Ao escapar pela tangente de temas caros a progressistas e conservadores, Gonet irritou os dois lados, mas replicou um estilo de Lula, o de acenar para campos opostos, como ficou evidente na última Conferência do Clima.

Por Fernando Molica

Sabatina na CCJ do Senado do subprocurador Paulo Gonet, indicado para chefiar a Procuradoria-Geral da República (PGR).

As respostas do procurador Paulo Gonet a perguntas sobre regime de cotas e direitos de homossexuais reforçam que, ao indicá-lo para a Procuradoria-Geral da República, o presidente Lula pensou mais em se resguardar de eventuais denúncias do que na defesa de teses tão caras a boa parte de seu eleitorado. 

Gonet relativizou as cotas: negou ter falado no risco de "racismo reverso", mas admitiu que usou a expressão "discriminação reversa" ao tratar de supostas consequências nefastas da reserva de vagas. Também defendeu o estabelecimento de prazos para as cotas, como se as consequências de quatro séculos de escravidão e racismo pudessem ser eliminadas em algumas dezenas de anos, num prazo a ser estipulado pelos legisladores.

Seu conservadorismo ficou ainda mais evidente ao responder a questionamentos sobre casamento entre pessoas do mesmo sexo e a possibilidade desses casais adotarem filhos.

Também em resposta ao senador Fábio Contarato (ES), homossexual e líder do PT no Senado, Gonet evitou tratar desses direitos à luz do princípio de igualdade determinado pela Constituição.

O procurador procurou se ater à lei e assim escapar de direitos reconhecidos pelo Supremo Tribunal Federal com base numa leitura constitucional.
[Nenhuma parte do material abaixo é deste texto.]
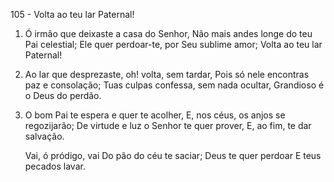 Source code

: 105 - Volta ao teu lar Paternal!

1. Ó irmão que deixaste a casa do Senhor,
   Não mais andes longe do teu Pai celestial;
   Ele quer perdoar-te, por Seu sublime amor;
   Volta ao teu lar Paternal!

2. Ao lar que desprezaste, oh! volta, sem tardar,
   Pois só nele encontras paz e consolação;
   Tuas culpas confessa, sem nada ocultar,
   Grandioso é o Deus do perdão.

3. O bom Pai te espera e quer te acolher,
   E, nos céus, os anjos se regozijarão;
   De virtude e luz o Senhor te quer prover,
   E, ao fim, te dar salvação.

   Vai, ó pródigo, vai
   Do pão do céu te saciar;
   Deus te quer perdoar
   E teus pecados lavar.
Não defendeu a possibilidade de casamento, mas de um "reconhecimento" da união entre essas pessoas que vivem numa "unidade familiar". 

Declarou já ter dito que o "princípio da legalidade" poderia ser "estressado" — ou seja, questionado — pela decisão do STF de equiparar a homofobia ao racismo. Suas respostas embutem a possibilidade de negação de direitos plenos a cidadãos, pagadores de impostos, e de admissão legal de um preconceito.

Ao agir dessa forma, Gonet praticamente reduziu a função do Ministério Público a uma aplicação mecânica da lei, como se não houvesse zonas cinzentas e, mesmo, a necessidade de interpretação do que está escrito com base em princípios mais amplos.

A Constituição diz que cabe ao MP a defesa da ordem jurídica, mas também dos "interesses sociais e individuais indisponíveis". Cabe à Procuradoria-Geral da República atuar junto ao STF para ampliar direitos, não para restringi-los.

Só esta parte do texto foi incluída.